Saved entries

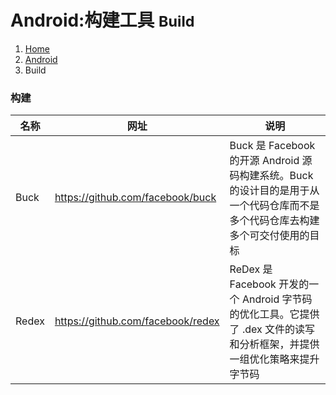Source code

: # <span class="fa fa-android" aria-hidden="true"></span> Android:构建工具 <small>Build</small>

<ol class="breadcrumb"><li><a href="/">Home</a></li><li><a href="/client/android/overview.md">Android</a></li><li class="active">Build</li></ol>

### 构建
|名称|网址|说明|
|------|------|------|
|Buck|https://github.com/facebook/buck|Buck 是 Facebook 的开源 Android 源码构建系统。Buck 的设计目的是用于从一个代码仓库而不是多个代码仓库去构建多个可交付使用的目标|
|Redex|https://github.com/facebook/redex|ReDex 是 Facebook 开发的一个 Android 字节码的优化工具。它提供了 .dex 文件的读写和分析框架，并提供一组优化策略来提升字节码|

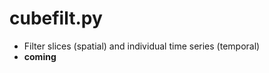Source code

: cubefilt.py
===========

- Filter slices (spatial) and individual time series (temporal)
- **coming**
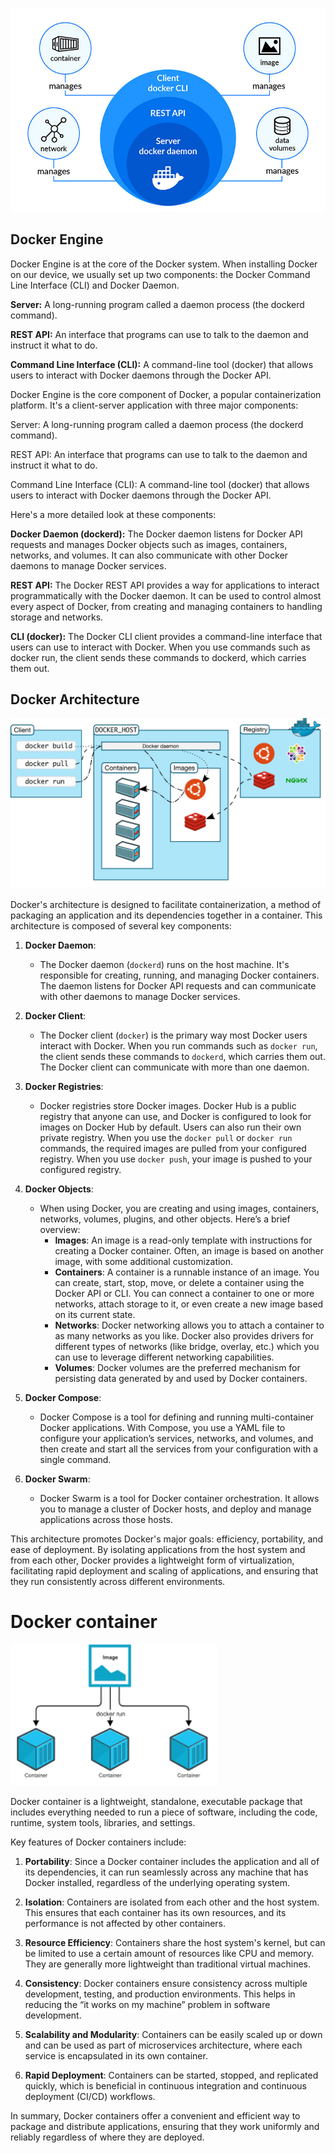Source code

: ![dockerEngine](../.gitbook/assets/51-docker-engine.jpg)

## Docker Engine

Docker Engine is at the core of the Docker system. When installing Docker on our device, we usually set up two components: the Docker Command Line Interface (CLI) and Docker Daemon.

**Server:** A long-running program called a daemon process (the dockerd command).

**REST API:** An interface that programs can use to talk to the daemon and instruct it what to do.

**Command Line Interface (CLI):** A command-line tool (docker) that allows users to interact with Docker daemons through the Docker API.


Docker Engine is the core component of Docker, a popular containerization platform. It's a client-server application with three major components:

Server: A long-running program called a daemon process (the dockerd command).

REST API: An interface that programs can use to talk to the daemon and instruct it what to do.

Command Line Interface (CLI): A command-line tool (docker) that allows users to interact with Docker daemons through the Docker API.

Here's a more detailed look at these components:

**Docker Daemon (dockerd):** The Docker daemon listens for Docker API requests and manages Docker objects such as images, containers, networks, and volumes. It can also communicate with other Docker daemons to manage Docker services.

**REST API:** The Docker REST API provides a way for applications to interact programmatically with the Docker daemon. It can be used to control almost every aspect of Docker, from creating and managing containers to handling storage and networks.

**CLI (docker):** The Docker CLI client provides a command-line interface that users can use to interact with Docker. When you use commands such as docker run, the client sends these commands to dockerd, which carries them out.

## Docker Architecture

![Docker-Architecture](../.gitbook/assets/52-docker-architecture.png)

Docker's architecture is designed to facilitate containerization, a method of packaging an application and its dependencies together in a container. This architecture is composed of several key components:

1. **Docker Daemon**: 
   - The Docker daemon (`dockerd`) runs on the host machine. It's responsible for creating, running, and managing Docker containers. The daemon listens for Docker API requests and can communicate with other daemons to manage Docker services.

2. **Docker Client**:
   - The Docker client (`docker`) is the primary way most Docker users interact with Docker. When you run commands such as `docker run`, the client sends these commands to `dockerd`, which carries them out. The Docker client can communicate with more than one daemon.

3. **Docker Registries**:
   - Docker registries store Docker images. Docker Hub is a public registry that anyone can use, and Docker is configured to look for images on Docker Hub by default. Users can also run their own private registry. When you use the `docker pull` or `docker run` commands, the required images are pulled from your configured registry. When you use `docker push`, your image is pushed to your configured registry.

4. **Docker Objects**:
   - When using Docker, you are creating and using images, containers, networks, volumes, plugins, and other objects. Here’s a brief overview:
     - **Images**: An image is a read-only template with instructions for creating a Docker container. Often, an image is based on another image, with some additional customization.
     - **Containers**: A container is a runnable instance of an image. You can create, start, stop, move, or delete a container using the Docker API or CLI. You can connect a container to one or more networks, attach storage to it, or even create a new image based on its current state.
     - **Networks**: Docker networking allows you to attach a container to as many networks as you like. Docker also provides drivers for different types of networks (like bridge, overlay, etc.) which you can use to leverage different networking capabilities.
     - **Volumes**: Docker volumes are the preferred mechanism for persisting data generated by and used by Docker containers.

5. **Docker Compose**:
   - Docker Compose is a tool for defining and running multi-container Docker applications. With Compose, you use a YAML file to configure your application’s services, networks, and volumes, and then create and start all the services from your configuration with a single command.

6. **Docker Swarm**:
   - Docker Swarm is a tool for Docker container orchestration. It allows you to manage a cluster of Docker hosts, and deploy and manage applications across those hosts.

This architecture promotes Docker's major goals: efficiency, portability, and ease of deployment. By isolating applications from the host system and from each other, Docker provides a lightweight form of virtualization, facilitating rapid deployment and scaling of applications, and ensuring that they run consistently across different environments.

# Docker container

![docker-container](../.gitbook/assets/53-docker-container.png)

Docker container is a lightweight, standalone, executable package that includes everything needed to run a piece of software, including the code, runtime, system tools, libraries, and settings.

Key features of Docker containers include:

1. **Portability**: Since a Docker container includes the application and all of its dependencies, it can run seamlessly across any machine that has Docker installed, regardless of the underlying operating system.

2. **Isolation**: Containers are isolated from each other and the host system. This ensures that each container has its own resources, and its performance is not affected by other containers.

3. **Resource Efficiency**: Containers share the host system's kernel, but can be limited to use a certain amount of resources like CPU and memory. They are generally more lightweight than traditional virtual machines.

4. **Consistency**: Docker containers ensure consistency across multiple development, testing, and production environments. This helps in reducing the “it works on my machine” problem in software development.

5. **Scalability and Modularity**: Containers can be easily scaled up or down and can be used as part of microservices architecture, where each service is encapsulated in its own container.

6. **Rapid Deployment**: Containers can be started, stopped, and replicated quickly, which is beneficial in continuous integration and continuous deployment (CI/CD) workflows.

In summary, Docker containers offer a convenient and efficient way to package and distribute applications, ensuring that they work uniformly and reliably regardless of where they are deployed.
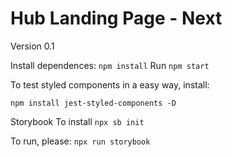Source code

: # Hub Landing Page - Next

Version 0.1

Install dependences: `npm install` Run `npm start`

To test styled components in a easy way, install:

`npm install jest-styled-components -D`

Storybook To install `npx sb init`

To run, please: `npx run storybook`
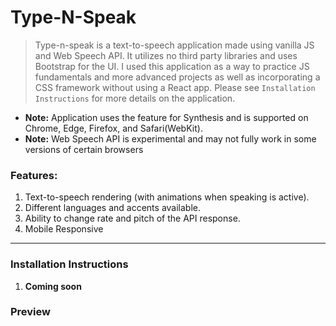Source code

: # Type-N-Speak
> Type-n-speak is a text-to-speech application made using vanilla JS and Web Speech API. It utilizes no third party libraries and uses Bootstrap for the UI. I used this application as a way to practice JS fundamentals and more advanced projects as well as incorporating a CSS framework without using a React app. Please see `Installation Instructions` for more details on the application. 

- **Note:** Application uses the feature for Synthesis and is supported on Chrome, Edge, Firefox, and Safari(WebKit).
- **Note:** Web Speech API is experimental and may not fully work in some versions of certain browsers

### Features: 
1. Text-to-speech rendering (with animations when speaking is active).
2. Different languages and accents available. 
3. Ability to change rate and pitch of the API response. 
4. Mobile Responsive
---

### Installation Instructions 
1. **Coming soon**

### Preview 


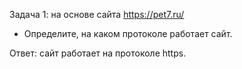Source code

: Задача 1: на основе сайта <https://pet7.ru/>

- Определите, на каком протоколе работает сайт.

Ответ: сайт работает на протоколе https.
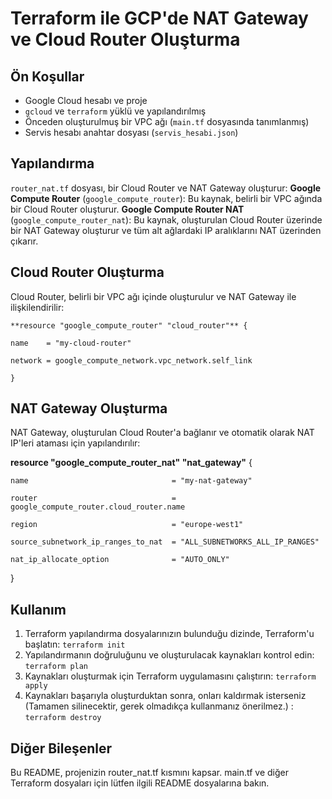# Terraform ile GCP'de NAT Gateway ve Cloud Router Oluşturma

## Ön Koşullar
- Google Cloud hesabı ve proje
- `gcloud` ve `terraform` yüklü ve yapılandırılmış
- Önceden oluşturulmuş bir VPC ağı (`main.tf` dosyasında tanımlanmış)
- Servis hesabı anahtar dosyası (`servis_hesabi.json`)

## Yapılandırma
`router_nat.tf` dosyası, bir Cloud Router ve NAT Gateway oluşturur:
**Google Compute Router** (`google_compute_router`): Bu kaynak, belirli bir VPC ağında bir Cloud Router oluşturur.
**Google Compute Router NAT** (`google_compute_router_nat`): Bu kaynak, oluşturulan Cloud Router üzerinde bir NAT Gateway oluşturur ve tüm alt ağlardaki IP aralıklarını NAT üzerinden çıkarır.


## Cloud Router Oluşturma

Cloud Router, belirli bir VPC ağı içinde oluşturulur ve NAT Gateway ile ilişkilendirilir:

    **resource "google_compute_router" "cloud_router"** {

    name    = "my-cloud-router"
    
    network = google_compute_network.vpc_network.self_link
    
    }

## NAT Gateway Oluşturma

NAT Gateway, oluşturulan Cloud Router'a bağlanır ve otomatik olarak NAT IP'leri ataması için yapılandırılır:

**resource "google_compute_router_nat" "nat_gateway"** {

    name                                = "my-nat-gateway"
    
    router                              = google_compute_router.cloud_router.name
    
    region                              = "europe-west1"
    
    source_subnetwork_ip_ranges_to_nat  = "ALL_SUBNETWORKS_ALL_IP_RANGES"
    
    nat_ip_allocate_option              = "AUTO_ONLY"
    
}



## Kullanım
1. Terraform yapılandırma dosyalarınızın bulunduğu dizinde, Terraform'u başlatın:
   `terraform init`
2. Yapılandırmanın doğruluğunu ve oluşturulacak kaynakları kontrol edin:
   `terraform plan`
3. Kaynakları oluşturmak için Terraform uygulamasını çalıştırın:
   `terraform apply`
4. Kaynakları başarıyla oluşturduktan sonra, onları kaldırmak isterseniz (Tamamen silinecektir, gerek olmadıkça kullanmanız önerilmez.) :
   `terraform destroy`

## Diğer Bileşenler

Bu README, projenizin router_nat.tf kısmını kapsar. main.tf ve diğer Terraform dosyaları için lütfen ilgili README dosyalarına bakın.
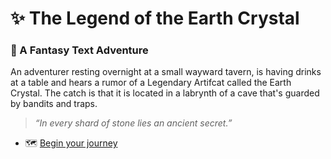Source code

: #  ✨ __The Legend of the Earth Crystal__
### 🌙 A Fantasy Text Adventure


An adventurer resting overnight at a small wayward tavern, is having drinks at a table and hears a rumor of a Legendary Artifcat called the Earth Crystal. The catch is that it is located in a labrynth of a cave that's guarded by bandits and traps.
> _“In every shard of stone lies an ancient secret.”_
- 🗺️ [Begin your journey](./class-selection.md)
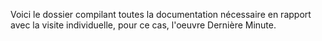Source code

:Voici le dossier compilant toutes la documentation nécessaire en rapport avec la visite individuelle, pour ce cas, l'oeuvre Dernière Minute.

*Work instructions*.
The line containing "Docker Engine is at" marks where the copy ends; print every line before it from the start of the records, and that line too, but no pictures.

*Solution to the exercise*.
Source code

: # <span class="fa fa-android" aria-hidden="true"></span> Android:构建工具 <small>Build</small>

<ol class="breadcrumb"><li><a href="/">Home</a></li><li><a href="/client/android/overview.md">Android</a></li><li class="active">Build</li></ol>

### 构建
|名称|网址|说明|
|------|------|------|
|Buck|https://github.com/facebook/buck|Buck 是 Facebook 的开源 Android 源码构建系统。Buck 的设计目的是用于从一个代码仓库而不是多个代码仓库去构建多个可交付使用的目标|
|Redex|https://github.com/facebook/redex|ReDex 是 Facebook 开发的一个 Android 字节码的优化工具。它提供了 .dex 文件的读写和分析框架，并提供一组优化策略来提升字节码|

Source code

: cubefilt.py
===========

- Filter slices (spatial) and individual time series (temporal)
- **coming**
Source code

: ![dockerEngine](../.gitbook/assets/51-docker-engine.jpg)

## Docker Engine

Docker Engine is at the core of the Docker system. When installing Docker on our device, we usually set up two components: the Docker Command Line Interface (CLI) and Docker Daemon.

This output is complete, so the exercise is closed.